EXERCISE INSTRUCTIONS: Reproduce the records below exactly as they are written.

THE DATA:
+++

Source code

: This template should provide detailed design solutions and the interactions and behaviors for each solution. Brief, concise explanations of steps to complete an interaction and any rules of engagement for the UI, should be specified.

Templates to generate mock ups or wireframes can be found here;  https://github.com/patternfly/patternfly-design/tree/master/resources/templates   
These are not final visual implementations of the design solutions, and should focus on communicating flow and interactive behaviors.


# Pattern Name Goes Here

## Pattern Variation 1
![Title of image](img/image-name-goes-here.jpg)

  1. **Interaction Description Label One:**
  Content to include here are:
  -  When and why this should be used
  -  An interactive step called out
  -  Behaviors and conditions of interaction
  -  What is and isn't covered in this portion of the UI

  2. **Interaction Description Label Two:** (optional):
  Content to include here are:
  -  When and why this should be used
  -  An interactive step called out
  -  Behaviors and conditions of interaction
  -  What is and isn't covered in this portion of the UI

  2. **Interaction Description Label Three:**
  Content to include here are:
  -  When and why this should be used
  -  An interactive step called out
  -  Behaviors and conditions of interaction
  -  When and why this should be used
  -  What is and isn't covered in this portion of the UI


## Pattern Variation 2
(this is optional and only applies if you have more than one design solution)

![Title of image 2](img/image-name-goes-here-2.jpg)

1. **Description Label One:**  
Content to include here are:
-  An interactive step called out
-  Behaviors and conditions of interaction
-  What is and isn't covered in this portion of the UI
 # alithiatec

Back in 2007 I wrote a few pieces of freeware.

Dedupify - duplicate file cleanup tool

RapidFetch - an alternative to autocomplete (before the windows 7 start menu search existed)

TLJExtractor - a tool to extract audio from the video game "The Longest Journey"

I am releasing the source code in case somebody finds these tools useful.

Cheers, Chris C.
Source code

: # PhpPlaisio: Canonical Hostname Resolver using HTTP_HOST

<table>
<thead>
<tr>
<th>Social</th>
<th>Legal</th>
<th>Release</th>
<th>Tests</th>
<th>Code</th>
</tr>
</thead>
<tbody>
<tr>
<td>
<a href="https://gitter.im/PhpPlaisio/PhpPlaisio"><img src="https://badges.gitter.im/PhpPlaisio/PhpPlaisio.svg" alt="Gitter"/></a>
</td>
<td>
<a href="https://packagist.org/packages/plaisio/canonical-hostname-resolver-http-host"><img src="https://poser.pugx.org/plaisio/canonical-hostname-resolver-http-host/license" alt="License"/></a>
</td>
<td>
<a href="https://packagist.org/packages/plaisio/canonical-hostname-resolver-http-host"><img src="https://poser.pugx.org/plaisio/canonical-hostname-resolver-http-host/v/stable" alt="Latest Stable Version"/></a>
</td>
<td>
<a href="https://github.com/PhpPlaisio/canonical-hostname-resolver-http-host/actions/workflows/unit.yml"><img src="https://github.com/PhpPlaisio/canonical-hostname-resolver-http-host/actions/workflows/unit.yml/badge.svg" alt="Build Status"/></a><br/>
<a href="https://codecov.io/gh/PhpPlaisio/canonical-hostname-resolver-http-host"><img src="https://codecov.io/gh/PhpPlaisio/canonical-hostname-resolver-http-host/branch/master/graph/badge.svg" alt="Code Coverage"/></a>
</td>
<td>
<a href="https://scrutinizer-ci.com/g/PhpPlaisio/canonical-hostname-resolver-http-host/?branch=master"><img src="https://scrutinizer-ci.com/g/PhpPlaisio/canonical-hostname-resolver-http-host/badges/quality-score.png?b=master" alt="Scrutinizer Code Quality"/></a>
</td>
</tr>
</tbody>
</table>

+++

EXPECTED OUTPUT:
Source code

: This template should provide detailed design solutions and the interactions and behaviors for each solution. Brief, concise explanations of steps to complete an interaction and any rules of engagement for the UI, should be specified.

Templates to generate mock ups or wireframes can be found here;  https://github.com/patternfly/patternfly-design/tree/master/resources/templates   
These are not final visual implementations of the design solutions, and should focus on communicating flow and interactive behaviors.


# Pattern Name Goes Here

## Pattern Variation 1
![Title of image](img/image-name-goes-here.jpg)

  1. **Interaction Description Label One:**
  Content to include here are:
  -  When and why this should be used
  -  An interactive step called out
  -  Behaviors and conditions of interaction
  -  What is and isn't covered in this portion of the UI

  2. **Interaction Description Label Two:** (optional):
  Content to include here are:
  -  When and why this should be used
  -  An interactive step called out
  -  Behaviors and conditions of interaction
  -  What is and isn't covered in this portion of the UI

  2. **Interaction Description Label Three:**
  Content to include here are:
  -  When and why this should be used
  -  An interactive step called out
  -  Behaviors and conditions of interaction
  -  When and why this should be used
  -  What is and isn't covered in this portion of the UI


## Pattern Variation 2
(this is optional and only applies if you have more than one design solution)

![Title of image 2](img/image-name-goes-here-2.jpg)

1. **Description Label One:**  
Content to include here are:
-  An interactive step called out
-  Behaviors and conditions of interaction
-  What is and isn't covered in this portion of the UI
 # alithiatec

Back in 2007 I wrote a few pieces of freeware.

Dedupify - duplicate file cleanup tool

RapidFetch - an alternative to autocomplete (before the windows 7 start menu search existed)

TLJExtractor - a tool to extract audio from the video game "The Longest Journey"

I am releasing the source code in case somebody finds these tools useful.

Cheers, Chris C.
Source code

: # PhpPlaisio: Canonical Hostname Resolver using HTTP_HOST

<table>
<thead>
<tr>
<th>Social</th>
<th>Legal</th>
<th>Release</th>
<th>Tests</th>
<th>Code</th>
</tr>
</thead>
<tbody>
<tr>
<td>
<a href="https://gitter.im/PhpPlaisio/PhpPlaisio"><img src="https://badges.gitter.im/PhpPlaisio/PhpPlaisio.svg" alt="Gitter"/></a>
</td>
<td>
<a href="https://packagist.org/packages/plaisio/canonical-hostname-resolver-http-host"><img src="https://poser.pugx.org/plaisio/canonical-hostname-resolver-http-host/license" alt="License"/></a>
</td>
<td>
<a href="https://packagist.org/packages/plaisio/canonical-hostname-resolver-http-host"><img src="https://poser.pugx.org/plaisio/canonical-hostname-resolver-http-host/v/stable" alt="Latest Stable Version"/></a>
</td>
<td>
<a href="https://github.com/PhpPlaisio/canonical-hostname-resolver-http-host/actions/workflows/unit.yml"><img src="https://github.com/PhpPlaisio/canonical-hostname-resolver-http-host/actions/workflows/unit.yml/badge.svg" alt="Build Status"/></a><br/>
<a href="https://codecov.io/gh/PhpPlaisio/canonical-hostname-resolver-http-host"><img src="https://codecov.io/gh/PhpPlaisio/canonical-hostname-resolver-http-host/branch/master/graph/badge.svg" alt="Code Coverage"/></a>
</td>
<td>
<a href="https://scrutinizer-ci.com/g/PhpPlaisio/canonical-hostname-resolver-http-host/?branch=master"><img src="https://scrutinizer-ci.com/g/PhpPlaisio/canonical-hostname-resolver-http-host/badges/quality-score.png?b=master" alt="Scrutinizer Code Quality"/></a>
</td>
</tr>
</tbody>
</table>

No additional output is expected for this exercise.